Interestingly enough, while researching for this post, I found out that goldenrod contains rubber. Inventor Thomas Edison tested a number of plants looking for a source of rubber after being asked to find a native source by his friend Henry Ford. He finally settled on goldenrod because it contained the most and through his experiments was able to produce a 12-foot-tall plant that could contained as much as 12% rubber. The rubber produced was long-lasting resilient, examples of it can still be found in his laboratory, elastic and rot free after more than 50 years. In fact, the tires on the Model T given to him by Ford were made from goldenrod. Edison turned his research over to the U.S. government a year before his death, goldenrod rubber never went beyond the experimental stage. Which is quite a shame since the synthetic rubber based on petroleum became the material of choice for car tires.

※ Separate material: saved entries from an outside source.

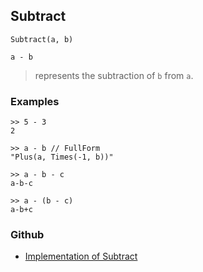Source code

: ## Subtract

```
Subtract(a, b)

a - b
```

> represents the subtraction of `b` from `a`. 
 

### Examples

```
>> 5 - 3
2

>> a - b // FullForm
"Plus(a, Times(-1, b))"

>> a - b - c
a-b-c

>> a - (b - c)
a-b+c
```

### Github

* [Implementation of Subtract](https://github.com/axkr/symja_android_library/blob/master/symja_android_library/matheclipse-core/src/main/java/org/matheclipse/core/builtin/Arithmetic.java#L5357) 

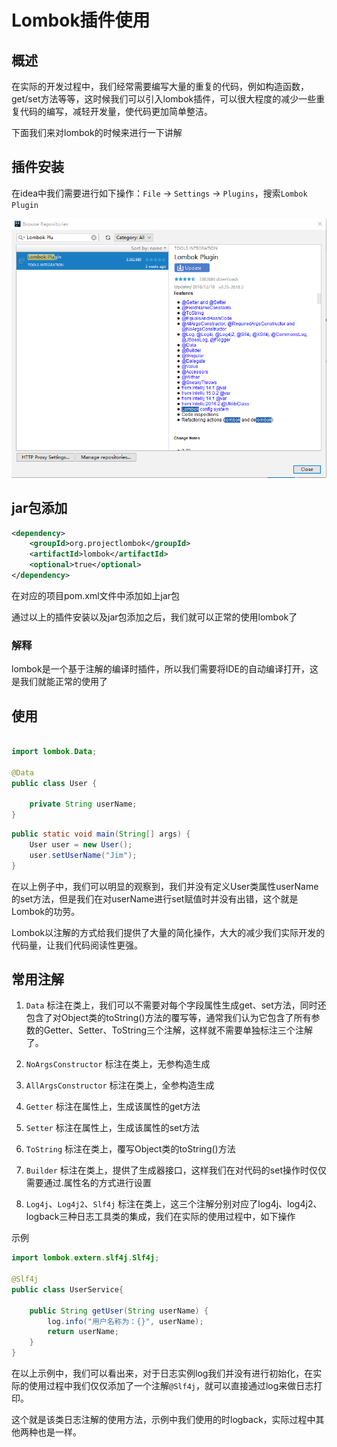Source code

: # Lombok插件使用

## 概述

在实际的开发过程中，我们经常需要编写大量的重复的代码，例如构造函数，get/set方法等等，这时候我们可以引入lombok插件，可以很大程度的减少一些重复代码的编写，减轻开发量，使代码更加简单整洁。

下面我们来对lombok的时候来进行一下讲解

## 插件安装

在idea中我们需要进行如下操作：`File` -> `Settings` -> `Plugins`，搜索`Lombok Plugin`

![lombok插件](/document/img/lombok.png)

## jar包添加

```xml
<dependency>
    <groupId>org.projectlombok</groupId>
    <artifactId>lombok</artifactId>
    <optional>true</optional>
</dependency>
```

在对应的项目pom.xml文件中添加如上jar包

通过以上的插件安装以及jar包添加之后，我们就可以正常的使用lombok了

### 解释

lombok是一个基于注解的编译时插件，所以我们需要将IDE的自动编译打开，这是我们就能正常的使用了


## 使用

```java

import lombok.Data;

@Data
public class User {

    private String userName;
}
```

```java
public static void main(String[] args) {
    User user = new User();
    user.setUserName("Jim");
}
```

在以上例子中，我们可以明显的观察到，我们并没有定义User类属性userName的set方法，但是我们在对userName进行set赋值时并没有出错，这个就是Lombok的功劳。

Lombok以注解的方式给我们提供了大量的简化操作，大大的减少我们实际开发的代码量，让我们代码阅读性更强。

## 常用注解

1. `Data` 标注在类上，我们可以不需要对每个字段属性生成get、set方法，同时还包含了对Object类的toString()方法的覆写等，通常我们认为它包含了所有参数的Getter、Setter、ToString三个注解，这样就不需要单独标注三个注解了。

2. `NoArgsConstructor` 标注在类上，无参构造生成

3. `AllArgsConstructor` 标注在类上，全参构造生成

4. `Getter` 标注在属性上，生成该属性的get方法

5. `Setter` 标注在属性上，生成该属性的set方法

6. `ToString` 标注在类上，覆写Object类的toString()方法

7. `Builder` 标注在类上，提供了生成器接口，这样我们在对代码的set操作时仅仅需要通过.属性名的方式进行设置

8. `Log4j`、`Log4j2`、`Slf4j` 标注在类上，这三个注解分别对应了log4j、log4j2、logback三种日志工具类的集成，我们在实际的使用过程中，如下操作

示例

```java
import lombok.extern.slf4j.Slf4j;

@Slf4j
public class UserService{

    public String getUser(String userName) {
        log.info("用户名称为：{}", userName);
        return userName;
    }
}
```

在以上示例中，我们可以看出来，对于日志实例log我们并没有进行初始化，在实际的使用过程中我们仅仅添加了一个注解`@Slf4j`，就可以直接通过log来做日志打印。

这个就是该类日志注解的使用方法，示例中我们使用的时logback，实际过程中其他两种也是一样。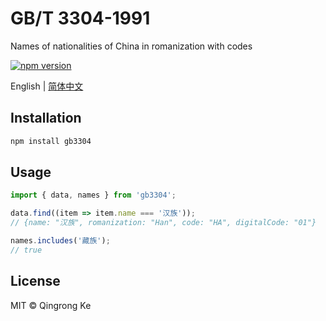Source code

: # GB/T 3304-1991

Names of nationalities of China in romanization with codes

[![npm version](https://img.shields.io/npm/v/gb3304.svg)](https://www.npmjs.com/package/gb3304)

English | [简体中文](./README-zh-hans.md)

## Installation

```sh
npm install gb3304
```

## Usage

```js
import { data, names } from 'gb3304';

data.find((item => item.name === '汉族'));
// {name: "汉族", romanization: "Han", code: "HA", digitalCode: "01"}

names.includes('藏族');
// true
```

## License

MIT © Qingrong Ke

Many people shudder when they think of goldenrod blooming in their gardens, but I welcome them. They can become invasive since they spread by both seeds and underground rhizomes, but I find that they’re easily pulled out when the need arises. I don’t let them grow in my cultivated foundation gardens, at least not in large numbers, or in the vegetable garden. They do however, spread freely along the edges of the woods and in the more naturalized garden areas. We actually have a couple of the 125 different species, it’s quite interesting to note the differences between them.

Do you incorporate any native wildflowers in your gardens? Any goldenrod?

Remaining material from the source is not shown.